During the early decades of commercial broadcasting, amplitude modulation (AM) was the standard technology. AM radio works by varying the amplitude of the carrier wave in proportion to the audio signal. While simple to implement, AM signals are vulnerable to electrical interference from lightning, power lines, and household appliances. This interference causes static noise that degrades the listening experience, especially during bad weather or in urban areas with high electrical activity.
Engineer Edwin Howard Armstrong developed frequency modulation (FM) in the 1930s to address the static inherent in AM. Armstrong (1936) showed that by keeping the amplitude constant and varying the frequency of the carrier wave, the receiver could reject amplitude-based static. Additionally, FM supported an audio frequency response of 50 Hz to 15,000 Hz, a significant improvement over the 5,000 Hz limit of commercial AM radio. This wider frequency response allowed FM to reproduce music with much greater clarity and detail.
Armstrong's key insight was that using a wider channel bandwidth could reduce noise. This ran counter to the established engineering belief that narrowing the bandwidth was the only way to reduce noise. The FCC allocated 200 kHz channels for FM stations, which allowed for high-fidelity audio and the later addition of subcarriers. These subcarriers enabled stereo broadcasting and secondary services without interfering with the main audio program, making FM a versatile platform for commercial broadcasters.
The adoption of FM was delayed by corporate and regulatory disputes. Major networks with investments in AM infrastructure opposed FM. In 1945, the FCC moved the FM band from 42-50 MHz to its current allocation of 88-108 MHz. This change made all existing FM transmitters and receivers obsolete, slowing the technology's growth. However, post-war demand for high-fidelity music led to an FM revival. By the late 1970s, FM surpassed AM in listenership, and AM shifted to news, talk, and sports formats, illustrating how consumer demand for quality can drive technological change.
The transition of music to the FM band established high-fidelity audio as a consumer expectation. This demand for audio quality has continued into the digital age, influencing the development of streaming codecs and internet radio.
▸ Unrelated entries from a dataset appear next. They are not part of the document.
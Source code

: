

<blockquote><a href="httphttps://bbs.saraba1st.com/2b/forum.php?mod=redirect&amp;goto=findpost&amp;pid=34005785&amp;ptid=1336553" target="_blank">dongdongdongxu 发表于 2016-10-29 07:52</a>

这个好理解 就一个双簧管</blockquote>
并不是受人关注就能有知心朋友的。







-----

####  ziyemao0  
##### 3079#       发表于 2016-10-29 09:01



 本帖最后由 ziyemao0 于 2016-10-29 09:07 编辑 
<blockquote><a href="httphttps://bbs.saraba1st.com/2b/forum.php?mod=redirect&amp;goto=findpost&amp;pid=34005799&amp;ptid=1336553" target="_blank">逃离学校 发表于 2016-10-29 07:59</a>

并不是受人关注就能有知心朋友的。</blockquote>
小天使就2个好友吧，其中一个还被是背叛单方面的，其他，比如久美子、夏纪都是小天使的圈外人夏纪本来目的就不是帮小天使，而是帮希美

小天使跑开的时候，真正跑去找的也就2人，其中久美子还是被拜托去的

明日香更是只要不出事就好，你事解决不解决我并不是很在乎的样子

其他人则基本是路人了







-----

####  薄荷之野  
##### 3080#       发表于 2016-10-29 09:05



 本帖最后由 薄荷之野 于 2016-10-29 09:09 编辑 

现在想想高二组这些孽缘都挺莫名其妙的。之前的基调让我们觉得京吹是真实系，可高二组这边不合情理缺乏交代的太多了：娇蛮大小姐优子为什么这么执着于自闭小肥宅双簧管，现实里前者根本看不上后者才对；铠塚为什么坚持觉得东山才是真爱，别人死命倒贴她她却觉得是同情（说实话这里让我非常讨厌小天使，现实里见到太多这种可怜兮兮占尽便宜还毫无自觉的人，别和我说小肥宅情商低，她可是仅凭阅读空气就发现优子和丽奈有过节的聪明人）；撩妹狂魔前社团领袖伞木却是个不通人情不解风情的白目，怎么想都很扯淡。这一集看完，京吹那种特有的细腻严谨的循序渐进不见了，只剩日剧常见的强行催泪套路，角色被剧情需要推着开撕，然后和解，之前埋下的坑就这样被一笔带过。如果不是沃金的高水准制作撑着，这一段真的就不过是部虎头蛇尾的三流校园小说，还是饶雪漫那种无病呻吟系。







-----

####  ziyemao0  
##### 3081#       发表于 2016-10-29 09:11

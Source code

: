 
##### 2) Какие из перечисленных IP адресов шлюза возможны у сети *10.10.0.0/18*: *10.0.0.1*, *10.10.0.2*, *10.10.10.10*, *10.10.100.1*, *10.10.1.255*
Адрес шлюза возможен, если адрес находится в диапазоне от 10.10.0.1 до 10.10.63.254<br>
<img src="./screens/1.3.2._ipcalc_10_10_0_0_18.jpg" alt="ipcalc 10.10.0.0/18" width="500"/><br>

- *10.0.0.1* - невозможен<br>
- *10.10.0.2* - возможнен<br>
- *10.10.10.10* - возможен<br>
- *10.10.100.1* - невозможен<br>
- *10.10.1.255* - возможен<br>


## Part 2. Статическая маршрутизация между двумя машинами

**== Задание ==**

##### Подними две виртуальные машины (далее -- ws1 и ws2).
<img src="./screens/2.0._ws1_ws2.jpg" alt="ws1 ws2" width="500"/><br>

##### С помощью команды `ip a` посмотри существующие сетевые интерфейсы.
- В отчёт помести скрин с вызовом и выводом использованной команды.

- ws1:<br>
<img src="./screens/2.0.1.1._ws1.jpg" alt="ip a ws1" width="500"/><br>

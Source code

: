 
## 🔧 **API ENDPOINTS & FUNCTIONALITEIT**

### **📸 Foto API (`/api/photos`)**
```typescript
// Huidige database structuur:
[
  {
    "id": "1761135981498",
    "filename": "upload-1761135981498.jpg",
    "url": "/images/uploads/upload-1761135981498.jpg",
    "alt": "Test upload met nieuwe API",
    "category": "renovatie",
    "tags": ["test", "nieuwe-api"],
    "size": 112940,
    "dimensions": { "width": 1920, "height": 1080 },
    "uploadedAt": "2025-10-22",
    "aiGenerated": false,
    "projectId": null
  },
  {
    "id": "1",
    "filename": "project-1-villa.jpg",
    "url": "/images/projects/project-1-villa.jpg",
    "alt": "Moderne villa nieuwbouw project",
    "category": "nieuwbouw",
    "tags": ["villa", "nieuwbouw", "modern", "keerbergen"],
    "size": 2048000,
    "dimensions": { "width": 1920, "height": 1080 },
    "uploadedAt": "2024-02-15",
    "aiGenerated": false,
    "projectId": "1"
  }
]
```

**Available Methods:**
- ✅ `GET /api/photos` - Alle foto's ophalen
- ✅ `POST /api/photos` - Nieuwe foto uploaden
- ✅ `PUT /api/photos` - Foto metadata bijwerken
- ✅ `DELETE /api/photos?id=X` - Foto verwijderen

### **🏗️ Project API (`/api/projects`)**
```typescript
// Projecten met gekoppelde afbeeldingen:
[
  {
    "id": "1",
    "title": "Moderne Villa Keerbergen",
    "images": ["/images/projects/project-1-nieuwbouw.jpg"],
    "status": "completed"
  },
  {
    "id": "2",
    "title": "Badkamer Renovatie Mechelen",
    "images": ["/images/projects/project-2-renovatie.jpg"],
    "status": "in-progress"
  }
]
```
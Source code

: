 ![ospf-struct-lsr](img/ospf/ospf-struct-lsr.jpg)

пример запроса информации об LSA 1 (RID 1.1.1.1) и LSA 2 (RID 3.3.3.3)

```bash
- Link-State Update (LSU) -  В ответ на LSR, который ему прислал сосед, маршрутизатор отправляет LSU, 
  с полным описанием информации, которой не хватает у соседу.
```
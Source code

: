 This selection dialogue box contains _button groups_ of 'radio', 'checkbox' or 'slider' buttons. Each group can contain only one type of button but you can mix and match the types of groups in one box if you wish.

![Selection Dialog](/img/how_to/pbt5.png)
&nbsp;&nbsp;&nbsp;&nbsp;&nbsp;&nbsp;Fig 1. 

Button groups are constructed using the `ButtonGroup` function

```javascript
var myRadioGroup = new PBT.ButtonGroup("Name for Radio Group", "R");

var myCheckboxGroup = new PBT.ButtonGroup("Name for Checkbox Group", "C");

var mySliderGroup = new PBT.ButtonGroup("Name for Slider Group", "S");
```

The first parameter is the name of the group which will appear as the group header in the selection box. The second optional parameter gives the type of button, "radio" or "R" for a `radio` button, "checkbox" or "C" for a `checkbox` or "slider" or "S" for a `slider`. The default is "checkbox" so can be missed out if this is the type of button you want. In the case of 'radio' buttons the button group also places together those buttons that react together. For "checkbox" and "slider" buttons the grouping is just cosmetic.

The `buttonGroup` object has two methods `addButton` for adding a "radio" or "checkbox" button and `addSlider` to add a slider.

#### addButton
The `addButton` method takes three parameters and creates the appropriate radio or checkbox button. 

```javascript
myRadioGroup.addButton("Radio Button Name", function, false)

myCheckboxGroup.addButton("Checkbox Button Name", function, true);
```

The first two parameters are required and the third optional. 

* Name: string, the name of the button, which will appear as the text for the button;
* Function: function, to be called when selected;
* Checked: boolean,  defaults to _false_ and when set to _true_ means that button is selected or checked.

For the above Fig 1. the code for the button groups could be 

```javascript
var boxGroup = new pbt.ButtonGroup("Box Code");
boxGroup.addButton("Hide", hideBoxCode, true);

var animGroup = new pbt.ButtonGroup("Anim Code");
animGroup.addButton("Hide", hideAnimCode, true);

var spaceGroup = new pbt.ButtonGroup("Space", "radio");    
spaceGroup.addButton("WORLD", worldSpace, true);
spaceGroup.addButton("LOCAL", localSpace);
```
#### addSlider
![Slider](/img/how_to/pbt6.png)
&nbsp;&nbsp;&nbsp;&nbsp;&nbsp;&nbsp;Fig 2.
Modern lossless and high-bitrate streams continue the work begun by Armstrong, delivering clear sound free of static to listeners worldwide, showing that the pursuit of audio quality remains a central theme in media history.
References:
Armstrong, E. H. (1936). A method of reducing disturbances in radio signaling by a method of frequency modulation. Proceedings of the Institute of Radio Engineers, 24(5), 689-740.
Lessing, L. (1956). Man of High Fidelity: Edwin Howard Armstrong. Lippincott.